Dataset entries
----

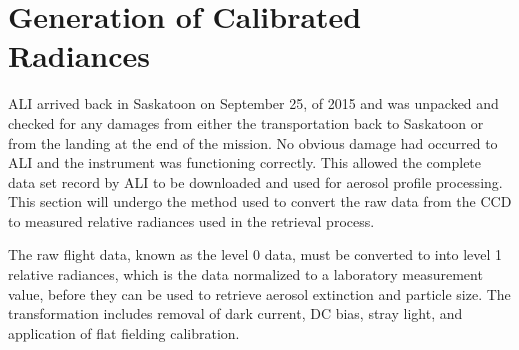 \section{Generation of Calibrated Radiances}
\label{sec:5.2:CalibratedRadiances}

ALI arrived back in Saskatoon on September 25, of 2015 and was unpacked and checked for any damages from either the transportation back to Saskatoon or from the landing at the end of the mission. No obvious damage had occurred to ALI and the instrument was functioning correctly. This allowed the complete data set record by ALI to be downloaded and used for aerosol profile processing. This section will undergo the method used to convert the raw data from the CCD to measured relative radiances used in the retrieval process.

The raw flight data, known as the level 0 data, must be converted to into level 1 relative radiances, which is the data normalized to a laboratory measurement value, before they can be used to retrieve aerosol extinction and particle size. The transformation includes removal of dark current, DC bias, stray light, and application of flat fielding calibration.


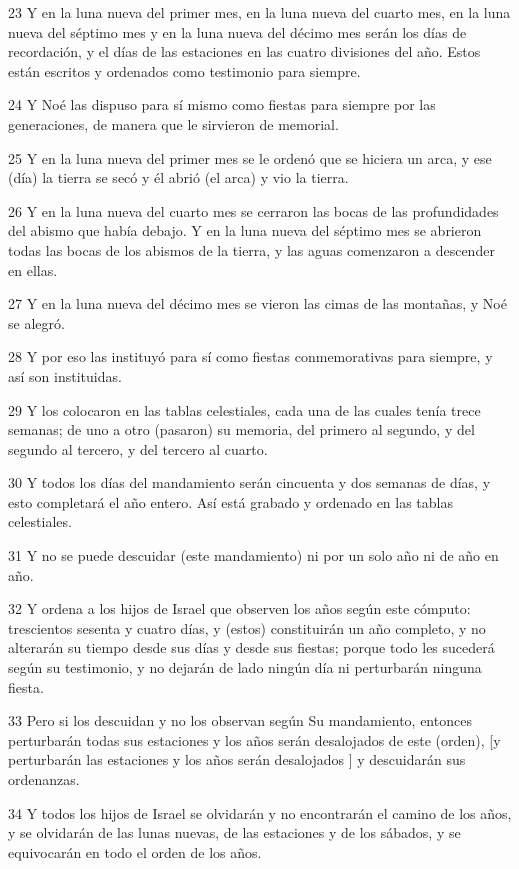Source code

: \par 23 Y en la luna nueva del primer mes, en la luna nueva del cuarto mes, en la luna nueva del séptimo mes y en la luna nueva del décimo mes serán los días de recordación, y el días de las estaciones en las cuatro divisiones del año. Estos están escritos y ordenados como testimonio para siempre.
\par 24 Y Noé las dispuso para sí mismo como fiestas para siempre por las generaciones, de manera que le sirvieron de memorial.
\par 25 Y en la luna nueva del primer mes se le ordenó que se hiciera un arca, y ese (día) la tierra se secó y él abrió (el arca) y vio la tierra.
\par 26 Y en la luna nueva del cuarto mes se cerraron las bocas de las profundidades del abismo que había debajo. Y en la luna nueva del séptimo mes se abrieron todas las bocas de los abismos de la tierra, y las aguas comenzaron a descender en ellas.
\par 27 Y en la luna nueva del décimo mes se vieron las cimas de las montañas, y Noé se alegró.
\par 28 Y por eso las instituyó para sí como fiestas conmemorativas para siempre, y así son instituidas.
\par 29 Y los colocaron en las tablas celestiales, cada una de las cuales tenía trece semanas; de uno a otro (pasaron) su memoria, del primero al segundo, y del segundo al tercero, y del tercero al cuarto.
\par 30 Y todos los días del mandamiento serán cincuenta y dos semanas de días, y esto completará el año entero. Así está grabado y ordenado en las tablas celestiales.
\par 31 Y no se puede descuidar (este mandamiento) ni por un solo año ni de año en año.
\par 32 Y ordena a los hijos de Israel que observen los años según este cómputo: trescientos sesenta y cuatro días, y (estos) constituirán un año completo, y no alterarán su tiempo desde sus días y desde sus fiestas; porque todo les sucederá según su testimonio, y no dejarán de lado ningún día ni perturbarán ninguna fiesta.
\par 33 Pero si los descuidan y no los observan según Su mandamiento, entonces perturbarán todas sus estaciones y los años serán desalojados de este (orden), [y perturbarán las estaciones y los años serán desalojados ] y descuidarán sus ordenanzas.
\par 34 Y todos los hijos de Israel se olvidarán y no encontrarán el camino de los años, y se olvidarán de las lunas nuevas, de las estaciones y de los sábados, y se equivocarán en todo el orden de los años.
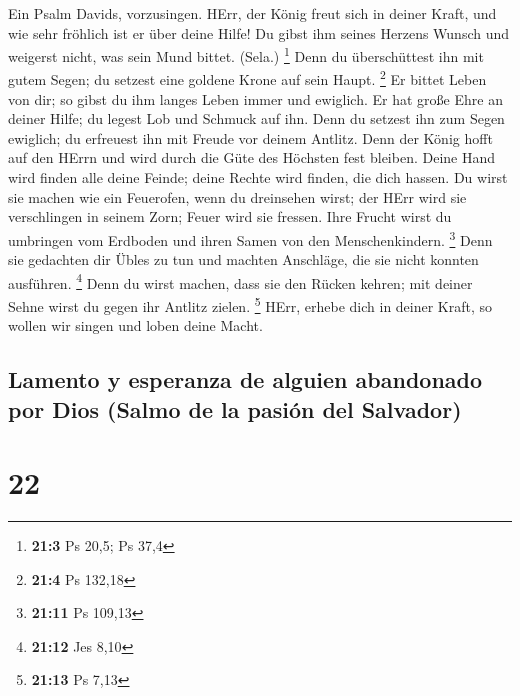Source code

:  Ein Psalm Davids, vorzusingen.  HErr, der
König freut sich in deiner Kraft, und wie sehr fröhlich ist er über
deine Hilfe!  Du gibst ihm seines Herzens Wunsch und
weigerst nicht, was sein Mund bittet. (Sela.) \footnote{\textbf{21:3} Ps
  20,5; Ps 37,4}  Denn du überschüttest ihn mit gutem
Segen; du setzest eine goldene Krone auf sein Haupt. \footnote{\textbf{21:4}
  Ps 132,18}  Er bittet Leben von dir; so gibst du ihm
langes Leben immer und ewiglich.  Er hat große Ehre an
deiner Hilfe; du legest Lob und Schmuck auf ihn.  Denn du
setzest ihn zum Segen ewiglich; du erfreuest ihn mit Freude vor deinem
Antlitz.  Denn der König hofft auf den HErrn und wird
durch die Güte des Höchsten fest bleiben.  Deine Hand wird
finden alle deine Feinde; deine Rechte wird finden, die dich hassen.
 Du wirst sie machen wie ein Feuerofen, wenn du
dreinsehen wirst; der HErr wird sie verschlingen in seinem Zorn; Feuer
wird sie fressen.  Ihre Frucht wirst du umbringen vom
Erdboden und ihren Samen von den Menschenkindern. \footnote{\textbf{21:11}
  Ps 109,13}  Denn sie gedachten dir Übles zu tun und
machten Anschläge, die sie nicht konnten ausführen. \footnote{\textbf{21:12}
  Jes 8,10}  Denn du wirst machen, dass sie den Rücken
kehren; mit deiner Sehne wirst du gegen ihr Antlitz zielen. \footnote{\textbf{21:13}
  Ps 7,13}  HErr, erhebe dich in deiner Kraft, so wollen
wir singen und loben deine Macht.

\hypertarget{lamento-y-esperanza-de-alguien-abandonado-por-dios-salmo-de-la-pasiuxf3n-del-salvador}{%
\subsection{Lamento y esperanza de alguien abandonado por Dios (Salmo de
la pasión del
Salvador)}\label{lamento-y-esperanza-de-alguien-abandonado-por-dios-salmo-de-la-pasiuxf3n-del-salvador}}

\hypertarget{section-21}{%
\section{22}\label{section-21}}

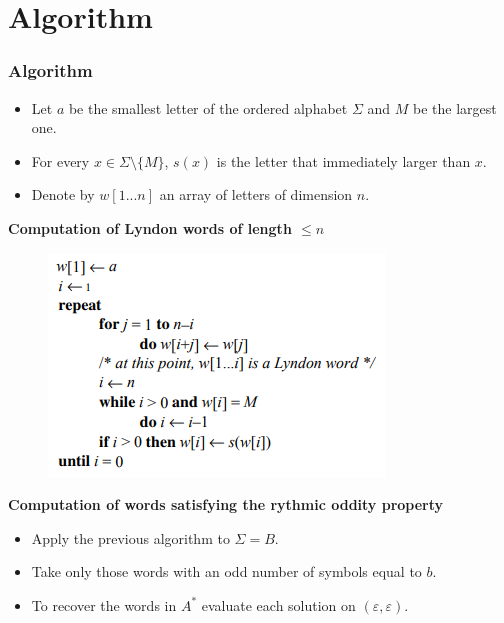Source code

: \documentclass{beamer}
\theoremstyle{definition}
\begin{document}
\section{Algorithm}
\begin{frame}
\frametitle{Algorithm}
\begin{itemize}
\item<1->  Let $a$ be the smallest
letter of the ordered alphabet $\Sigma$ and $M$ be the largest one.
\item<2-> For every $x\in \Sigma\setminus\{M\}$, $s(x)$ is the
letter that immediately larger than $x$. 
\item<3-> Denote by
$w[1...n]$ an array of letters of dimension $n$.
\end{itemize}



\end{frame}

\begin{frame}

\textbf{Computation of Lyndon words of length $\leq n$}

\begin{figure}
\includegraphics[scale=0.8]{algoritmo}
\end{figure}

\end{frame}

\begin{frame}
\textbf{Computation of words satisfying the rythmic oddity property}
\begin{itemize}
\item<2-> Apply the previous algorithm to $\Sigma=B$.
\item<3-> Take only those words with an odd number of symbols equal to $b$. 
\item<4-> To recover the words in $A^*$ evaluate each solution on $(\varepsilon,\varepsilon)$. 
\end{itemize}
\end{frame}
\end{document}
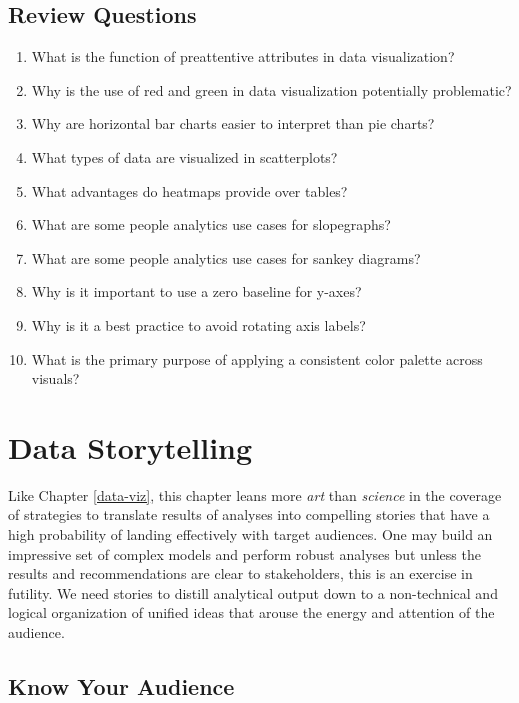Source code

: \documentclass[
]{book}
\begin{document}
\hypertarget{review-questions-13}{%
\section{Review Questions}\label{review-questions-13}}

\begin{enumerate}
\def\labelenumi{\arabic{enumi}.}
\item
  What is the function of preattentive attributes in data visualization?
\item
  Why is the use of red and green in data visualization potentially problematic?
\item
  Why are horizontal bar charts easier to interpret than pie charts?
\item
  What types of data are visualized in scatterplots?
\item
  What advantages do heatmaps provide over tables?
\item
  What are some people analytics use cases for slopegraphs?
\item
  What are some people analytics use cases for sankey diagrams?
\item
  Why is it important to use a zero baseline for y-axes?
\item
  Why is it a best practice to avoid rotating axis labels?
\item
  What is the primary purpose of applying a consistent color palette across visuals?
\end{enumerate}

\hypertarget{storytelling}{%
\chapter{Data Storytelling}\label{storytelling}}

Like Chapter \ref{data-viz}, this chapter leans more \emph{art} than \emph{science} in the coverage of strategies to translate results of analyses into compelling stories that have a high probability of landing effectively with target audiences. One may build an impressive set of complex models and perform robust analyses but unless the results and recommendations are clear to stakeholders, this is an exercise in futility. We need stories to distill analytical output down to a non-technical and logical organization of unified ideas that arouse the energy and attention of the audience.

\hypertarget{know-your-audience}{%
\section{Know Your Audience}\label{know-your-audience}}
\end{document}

----

__What you should do__.
Return each record above as it stands. Pictures stay out.

__Reply to the task__.
 \section{Generation of Calibrated Radiances}
\label{sec:5.2:CalibratedRadiances}

ALI arrived back in Saskatoon on September 25, of 2015 and was unpacked and checked for any damages from either the transportation back to Saskatoon or from the landing at the end of the mission. No obvious damage had occurred to ALI and the instrument was functioning correctly. This allowed the complete data set record by ALI to be downloaded and used for aerosol profile processing. This section will undergo the method used to convert the raw data from the CCD to measured relative radiances used in the retrieval process.

The raw flight data, known as the level 0 data, must be converted to into level 1 relative radiances, which is the data normalized to a laboratory measurement value, before they can be used to retrieve aerosol extinction and particle size. The transformation includes removal of dark current, DC bias, stray light, and application of flat fielding calibration.


Source code

: \par 23 Y en la luna nueva del primer mes, en la luna nueva del cuarto mes, en la luna nueva del séptimo mes y en la luna nueva del décimo mes serán los días de recordación, y el días de las estaciones en las cuatro divisiones del año. Estos están escritos y ordenados como testimonio para siempre.
\par 24 Y Noé las dispuso para sí mismo como fiestas para siempre por las generaciones, de manera que le sirvieron de memorial.
\par 25 Y en la luna nueva del primer mes se le ordenó que se hiciera un arca, y ese (día) la tierra se secó y él abrió (el arca) y vio la tierra.
\par 26 Y en la luna nueva del cuarto mes se cerraron las bocas de las profundidades del abismo que había debajo. Y en la luna nueva del séptimo mes se abrieron todas las bocas de los abismos de la tierra, y las aguas comenzaron a descender en ellas.
\par 27 Y en la luna nueva del décimo mes se vieron las cimas de las montañas, y Noé se alegró.
\par 28 Y por eso las instituyó para sí como fiestas conmemorativas para siempre, y así son instituidas.
\par 29 Y los colocaron en las tablas celestiales, cada una de las cuales tenía trece semanas; de uno a otro (pasaron) su memoria, del primero al segundo, y del segundo al tercero, y del tercero al cuarto.
\par 30 Y todos los días del mandamiento serán cincuenta y dos semanas de días, y esto completará el año entero. Así está grabado y ordenado en las tablas celestiales.
\par 31 Y no se puede descuidar (este mandamiento) ni por un solo año ni de año en año.
\par 32 Y ordena a los hijos de Israel que observen los años según este cómputo: trescientos sesenta y cuatro días, y (estos) constituirán un año completo, y no alterarán su tiempo desde sus días y desde sus fiestas; porque todo les sucederá según su testimonio, y no dejarán de lado ningún día ni perturbarán ninguna fiesta.
\par 33 Pero si los descuidan y no los observan según Su mandamiento, entonces perturbarán todas sus estaciones y los años serán desalojados de este (orden), [y perturbarán las estaciones y los años serán desalojados ] y descuidarán sus ordenanzas.
\par 34 Y todos los hijos de Israel se olvidarán y no encontrarán el camino de los años, y se olvidarán de las lunas nuevas, de las estaciones y de los sábados, y se equivocarán en todo el orden de los años.
Source code

:  Ein Psalm Davids, vorzusingen.  HErr, der
König freut sich in deiner Kraft, und wie sehr fröhlich ist er über
deine Hilfe!  Du gibst ihm seines Herzens Wunsch und
weigerst nicht, was sein Mund bittet. (Sela.) \footnote{\textbf{21:3} Ps
  20,5; Ps 37,4}  Denn du überschüttest ihn mit gutem
Segen; du setzest eine goldene Krone auf sein Haupt. \footnote{\textbf{21:4}
  Ps 132,18}  Er bittet Leben von dir; so gibst du ihm
langes Leben immer und ewiglich.  Er hat große Ehre an
deiner Hilfe; du legest Lob und Schmuck auf ihn.  Denn du
setzest ihn zum Segen ewiglich; du erfreuest ihn mit Freude vor deinem
Antlitz.  Denn der König hofft auf den HErrn und wird
durch die Güte des Höchsten fest bleiben.  Deine Hand wird
finden alle deine Feinde; deine Rechte wird finden, die dich hassen.
 Du wirst sie machen wie ein Feuerofen, wenn du
dreinsehen wirst; der HErr wird sie verschlingen in seinem Zorn; Feuer
wird sie fressen.  Ihre Frucht wirst du umbringen vom
Erdboden und ihren Samen von den Menschenkindern. \footnote{\textbf{21:11}
  Ps 109,13}  Denn sie gedachten dir Übles zu tun und
machten Anschläge, die sie nicht konnten ausführen. \footnote{\textbf{21:12}
  Jes 8,10}  Denn du wirst machen, dass sie den Rücken
kehren; mit deiner Sehne wirst du gegen ihr Antlitz zielen. \footnote{\textbf{21:13}
  Ps 7,13}  HErr, erhebe dich in deiner Kraft, so wollen
wir singen und loben deine Macht.

\hypertarget{lamento-y-esperanza-de-alguien-abandonado-por-dios-salmo-de-la-pasiuxf3n-del-salvador}{%
\subsection{Lamento y esperanza de alguien abandonado por Dios (Salmo de
la pasión del
Salvador)}\label{lamento-y-esperanza-de-alguien-abandonado-por-dios-salmo-de-la-pasiuxf3n-del-salvador}}

\hypertarget{section-21}{%
\section{22}\label{section-21}}

Source code

: \documentclass{beamer}
\theoremstyle{definition}
\begin{document}
\section{Algorithm}
\begin{frame}
\frametitle{Algorithm}
\begin{itemize}
\item<1->  Let $a$ be the smallest
letter of the ordered alphabet $\Sigma$ and $M$ be the largest one.
\item<2-> For every $x\in \Sigma\setminus\{M\}$, $s(x)$ is the
letter that immediately larger than $x$. 
\item<3-> Denote by
$w[1...n]$ an array of letters of dimension $n$.
\end{itemize}



\end{frame}

\begin{frame}

\textbf{Computation of Lyndon words of length $\leq n$}

\begin{figure}
\includegraphics[scale=0.8]{algoritmo}
\end{figure}

\end{frame}

\begin{frame}
\textbf{Computation of words satisfying the rythmic oddity property}
\begin{itemize}
\item<2-> Apply the previous algorithm to $\Sigma=B$.
\item<3-> Take only those words with an odd number of symbols equal to $b$. 
\item<4-> To recover the words in $A^*$ evaluate each solution on $(\varepsilon,\varepsilon)$. 
\end{itemize}
\end{frame}
\end{document}
Source code

: \documentclass[
]{book}
\begin{document}
\hypertarget{review-questions-13}{%
\section{Review Questions}\label{review-questions-13}}

\begin{enumerate}
\def\labelenumi{\arabic{enumi}.}
\item
  What is the function of preattentive attributes in data visualization?
\item
  Why is the use of red and green in data visualization potentially problematic?
\item
  Why are horizontal bar charts easier to interpret than pie charts?
\item
  What types of data are visualized in scatterplots?
\item
  What advantages do heatmaps provide over tables?
\item
  What are some people analytics use cases for slopegraphs?
\item
  What are some people analytics use cases for sankey diagrams?
\item
  Why is it important to use a zero baseline for y-axes?
\item
  Why is it a best practice to avoid rotating axis labels?
\item
  What is the primary purpose of applying a consistent color palette across visuals?
\end{enumerate}

\hypertarget{storytelling}{%
\chapter{Data Storytelling}\label{storytelling}}

Like Chapter \ref{data-viz}, this chapter leans more \emph{art} than \emph{science} in the coverage of strategies to translate results of analyses into compelling stories that have a high probability of landing effectively with target audiences. One may build an impressive set of complex models and perform robust analyses but unless the results and recommendations are clear to stakeholders, this is an exercise in futility. We need stories to distill analytical output down to a non-technical and logical organization of unified ideas that arouse the energy and attention of the audience.

\hypertarget{know-your-audience}{%
\section{Know Your Audience}\label{know-your-audience}}
\end{document}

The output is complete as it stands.